So that the copy matches the original, retype each line of the material below exactly.
_____
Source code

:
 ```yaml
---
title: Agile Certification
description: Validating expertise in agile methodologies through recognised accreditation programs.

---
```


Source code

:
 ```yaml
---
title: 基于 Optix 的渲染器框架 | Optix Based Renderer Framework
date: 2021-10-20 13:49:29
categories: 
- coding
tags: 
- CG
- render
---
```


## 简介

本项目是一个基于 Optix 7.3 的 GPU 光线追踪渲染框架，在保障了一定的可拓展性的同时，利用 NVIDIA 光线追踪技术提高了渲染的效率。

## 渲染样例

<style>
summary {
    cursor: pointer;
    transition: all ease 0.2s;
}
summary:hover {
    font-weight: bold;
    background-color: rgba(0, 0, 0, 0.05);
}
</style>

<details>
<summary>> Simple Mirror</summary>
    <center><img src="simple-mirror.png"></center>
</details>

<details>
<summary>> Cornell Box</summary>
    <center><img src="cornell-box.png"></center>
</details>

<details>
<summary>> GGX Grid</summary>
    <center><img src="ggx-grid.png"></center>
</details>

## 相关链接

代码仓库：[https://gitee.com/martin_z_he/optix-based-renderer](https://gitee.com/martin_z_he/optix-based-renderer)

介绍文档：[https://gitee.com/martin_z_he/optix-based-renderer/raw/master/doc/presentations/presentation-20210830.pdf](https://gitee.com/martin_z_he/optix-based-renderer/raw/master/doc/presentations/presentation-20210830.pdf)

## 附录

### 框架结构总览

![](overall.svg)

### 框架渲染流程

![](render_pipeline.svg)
_____
-- EXERCISE SOLUTION --
Source code

:
 ```yaml
---
title: Agile Certification
description: Validating expertise in agile methodologies through recognised accreditation programs.

---
```


Source code

:
 ```yaml
---
title: 基于 Optix 的渲染器框架 | Optix Based Renderer Framework
date: 2021-10-20 13:49:29
categories: 
- coding
tags: 
- CG
- render
---
```


## 简介

本项目是一个基于 Optix 7.3 的 GPU 光线追踪渲染框架，在保障了一定的可拓展性的同时，利用 NVIDIA 光线追踪技术提高了渲染的效率。

## 渲染样例

<style>
summary {
    cursor: pointer;
    transition: all ease 0.2s;
}
summary:hover {
    font-weight: bold;
    background-color: rgba(0, 0, 0, 0.05);
}
</style>

<details>
<summary>> Simple Mirror</summary>
    <center><img src="simple-mirror.png"></center>
</details>

<details>
<summary>> Cornell Box</summary>
    <center><img src="cornell-box.png"></center>
</details>

<details>
<summary>> GGX Grid</summary>
    <center><img src="ggx-grid.png"></center>
</details>

## 相关链接

代码仓库：[https://gitee.com/martin_z_he/optix-based-renderer](https://gitee.com/martin_z_he/optix-based-renderer)

介绍文档：[https://gitee.com/martin_z_he/optix-based-renderer/raw/master/doc/presentations/presentation-20210830.pdf](https://gitee.com/martin_z_he/optix-based-renderer/raw/master/doc/presentations/presentation-20210830.pdf)

## 附录

### 框架结构总览

![](overall.svg)

### 框架渲染流程

![](render_pipeline.svg)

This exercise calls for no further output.